I have a fond recollection of reading Jurassic Park (pre-movie release) in college and being so caught up I read until dawn then hit Skyway Jacks for the Fisherman’s Special. The homefries! This will likely not enrapture you as much. It’s not bad, but much of it feels like ground covered by Rick Moranis. And Slither. (An amusing combination.)
A group of ambitious graduate students from Cambridge is flown to Hawaii to be impressed and hopefully employed by Nanigen, a biotech firm with a psychotically unethical CEO. Things go wrong. Like, Jurassic Park wrong. With insects instead of dinosaurs.

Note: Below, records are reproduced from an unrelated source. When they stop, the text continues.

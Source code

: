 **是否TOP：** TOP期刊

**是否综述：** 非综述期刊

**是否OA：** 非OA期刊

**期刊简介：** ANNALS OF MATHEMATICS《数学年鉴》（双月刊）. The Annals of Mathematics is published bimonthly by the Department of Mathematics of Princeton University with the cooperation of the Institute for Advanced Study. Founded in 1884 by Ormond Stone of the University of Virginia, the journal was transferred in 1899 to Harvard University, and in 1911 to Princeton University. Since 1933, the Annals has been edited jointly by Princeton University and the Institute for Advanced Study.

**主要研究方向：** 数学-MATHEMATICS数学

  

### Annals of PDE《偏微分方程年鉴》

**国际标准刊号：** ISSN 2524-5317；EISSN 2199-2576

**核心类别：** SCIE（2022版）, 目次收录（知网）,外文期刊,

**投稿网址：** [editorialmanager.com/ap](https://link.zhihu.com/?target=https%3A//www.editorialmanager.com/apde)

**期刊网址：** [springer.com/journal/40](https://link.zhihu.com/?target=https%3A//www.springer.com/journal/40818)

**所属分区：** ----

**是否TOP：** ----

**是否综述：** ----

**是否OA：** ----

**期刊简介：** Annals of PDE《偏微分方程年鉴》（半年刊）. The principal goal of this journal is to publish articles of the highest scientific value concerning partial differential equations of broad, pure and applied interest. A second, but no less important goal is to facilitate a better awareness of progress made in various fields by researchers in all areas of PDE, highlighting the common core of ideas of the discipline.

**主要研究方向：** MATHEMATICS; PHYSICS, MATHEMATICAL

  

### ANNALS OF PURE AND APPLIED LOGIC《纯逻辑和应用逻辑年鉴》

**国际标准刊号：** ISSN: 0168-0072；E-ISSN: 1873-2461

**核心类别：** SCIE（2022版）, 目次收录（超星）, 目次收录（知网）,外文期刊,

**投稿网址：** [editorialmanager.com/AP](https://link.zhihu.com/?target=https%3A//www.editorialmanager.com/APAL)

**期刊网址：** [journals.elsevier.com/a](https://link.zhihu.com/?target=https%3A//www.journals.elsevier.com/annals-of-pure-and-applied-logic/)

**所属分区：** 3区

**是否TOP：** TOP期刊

Instead of the classic man-against-nature scenario it begins as, Micro closes in a man-versus-technology vein. After the students find classified, stolen and extremely advanced technology they’re miniaturized and left at the mercy of one of the most biologically diverse environments in the world. The rain forest. ‘”Mother Fucking Nature,” Danny Minot muttered. “It’s nothing but monsters with insatiable appetites.”’ Pretty much.
My understanding is that Crichton began the novel before his death. Preston does a decent job of maintaining tone and character consistency (except for the one-dimensional antagonist who grew flatter as the story progressed) but doesn’t have Crichton’s knack for scientific detail and tension building. There is a dramatic shift about halfway through, in regard to the protagonist, that reads like a divergence in the authors’ vision. I don’t remember encountering anything similar as a literary device in other novels. It was surprising but… unnecessary? A waste of suspense? Poor planning?
Not Crichton or Preston’s best effort.
Crichton, Michael; Preston, Richard (2011-11-22). Micro: A Novel (p. 384). HarperCollins. Kindle Edition.